#### WHAT YOU SHOULD DO:
Please reproduce all of the listing below exactly and drop its images.

#### RECORDS FOR THE TASK:
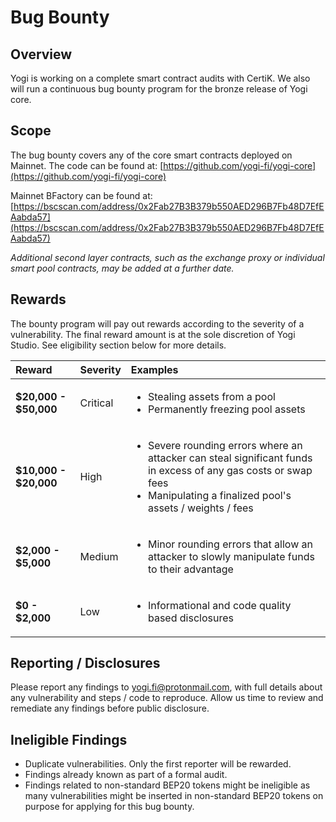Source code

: # Bug Bounty

## Overview

Yogi is working on a complete smart contract audits with CertiK. We also will run a continuous bug bounty program for the bronze release of Yogi core.

## Scope

The bug bounty covers any of the core smart contracts deployed on Mainnet. The code can be found at: [https://github.com/yogi-fi/yogi-core](https://github.com/yogi-fi/yogi-core)

Mainnet BFactory can be found at: [https://bscscan.com/address/0x2Fab27B3B379b550AED296B7Fb48D7EfEAabda57](https://bscscan.com/address/0x2Fab27B3B379b550AED296B7Fb48D7EfEAabda57)

_Additional second layer contracts, such as the exchange proxy or individual smart pool contracts, may be added at a further date._

## Rewards

The bounty program will pay out rewards according to the severity of a vulnerability. The final reward amount is at the sole discretion of Yogi Studio. See eligibility section below for more details.

<table>
  <thead>
    <tr>
      <th style="text-align:left">Reward</th>
      <th style="text-align:left">Severity</th>
      <th style="text-align:left">Examples</th>
    </tr>
  </thead>
  <tbody>
    <tr>
      <td style="text-align:left"><b>$20,000 - $50,000</b>
      </td>
      <td style="text-align:left">Critical</td>
      <td style="text-align:left">
        <ul>
          <li>Stealing assets from a pool</li>
          <li>Permanently freezing pool assets</li>
        </ul>
      </td>
    </tr>
    <tr>
      <td style="text-align:left"><b>$10,000 - $20,000</b>
      </td>
      <td style="text-align:left">High</td>
      <td style="text-align:left">
        <ul>
          <li>Severe rounding errors where an attacker can steal significant funds in
            excess of any gas costs or swap fees</li>
          <li>Manipulating a finalized pool&apos;s assets / weights / fees</li>
        </ul>
      </td>
    </tr>
    <tr>
      <td style="text-align:left"><b>$2,000 - $5,000</b>
      </td>
      <td style="text-align:left">Medium</td>
      <td style="text-align:left">
        <ul>
          <li>Minor rounding errors that allow an attacker to slowly manipulate funds
            to their advantage</li>
        </ul>
      </td>
    </tr>
    <tr>
      <td style="text-align:left"><b>$0 - $2,000</b>
      </td>
      <td style="text-align:left">Low</td>
      <td style="text-align:left">
        <ul>
          <li>Informational and code quality based disclosures</li>
        </ul>
      </td>
    </tr>
  </tbody>
</table>

## Reporting / Disclosures

Please report any findings to [yogi.fi@protonmail.com](mailto:yogi.fi@protonmail.com), with full details about any vulnerability and steps / code to reproduce. Allow us time to review and remediate any findings before public disclosure.

## Ineligible Findings

* Duplicate vulnerabilities. Only the first reporter will be rewarded.
* Findings already known as part of a formal audit.
* Findings related to non-standard BEP20 tokens might be ineligible as many vulnerabilities might be inserted in non-standard BEP20 tokens on purpose for applying for this bug bounty.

#### THE COMPLETED TASK:
Source code

: # Bug Bounty

## Overview

Yogi is working on a complete smart contract audits with CertiK. We also will run a continuous bug bounty program for the bronze release of Yogi core.

## Scope

The bug bounty covers any of the core smart contracts deployed on Mainnet. The code can be found at: [https://github.com/yogi-fi/yogi-core](https://github.com/yogi-fi/yogi-core)

Mainnet BFactory can be found at: [https://bscscan.com/address/0x2Fab27B3B379b550AED296B7Fb48D7EfEAabda57](https://bscscan.com/address/0x2Fab27B3B379b550AED296B7Fb48D7EfEAabda57)

_Additional second layer contracts, such as the exchange proxy or individual smart pool contracts, may be added at a further date._

## Rewards

The bounty program will pay out rewards according to the severity of a vulnerability. The final reward amount is at the sole discretion of Yogi Studio. See eligibility section below for more details.

<table>
  <thead>
    <tr>
      <th style="text-align:left">Reward</th>
      <th style="text-align:left">Severity</th>
      <th style="text-align:left">Examples</th>
    </tr>
  </thead>
  <tbody>
    <tr>
      <td style="text-align:left"><b>$20,000 - $50,000</b>
      </td>
      <td style="text-align:left">Critical</td>
      <td style="text-align:left">
        <ul>
          <li>Stealing assets from a pool</li>
          <li>Permanently freezing pool assets</li>
        </ul>
      </td>
    </tr>
    <tr>
      <td style="text-align:left"><b>$10,000 - $20,000</b>
      </td>
      <td style="text-align:left">High</td>
      <td style="text-align:left">
        <ul>
          <li>Severe rounding errors where an attacker can steal significant funds in
            excess of any gas costs or swap fees</li>
          <li>Manipulating a finalized pool&apos;s assets / weights / fees</li>
        </ul>
      </td>
    </tr>
    <tr>
      <td style="text-align:left"><b>$2,000 - $5,000</b>
      </td>
      <td style="text-align:left">Medium</td>
      <td style="text-align:left">
        <ul>
          <li>Minor rounding errors that allow an attacker to slowly manipulate funds
            to their advantage</li>
        </ul>
      </td>
    </tr>
    <tr>
      <td style="text-align:left"><b>$0 - $2,000</b>
      </td>
      <td style="text-align:left">Low</td>
      <td style="text-align:left">
        <ul>
          <li>Informational and code quality based disclosures</li>
        </ul>
      </td>
    </tr>
  </tbody>
</table>

## Reporting / Disclosures

Please report any findings to [yogi.fi@protonmail.com](mailto:yogi.fi@protonmail.com), with full details about any vulnerability and steps / code to reproduce. Allow us time to review and remediate any findings before public disclosure.

## Ineligible Findings

* Duplicate vulnerabilities. Only the first reporter will be rewarded.
* Findings already known as part of a formal audit.
* Findings related to non-standard BEP20 tokens might be ineligible as many vulnerabilities might be inserted in non-standard BEP20 tokens on purpose for applying for this bug bounty.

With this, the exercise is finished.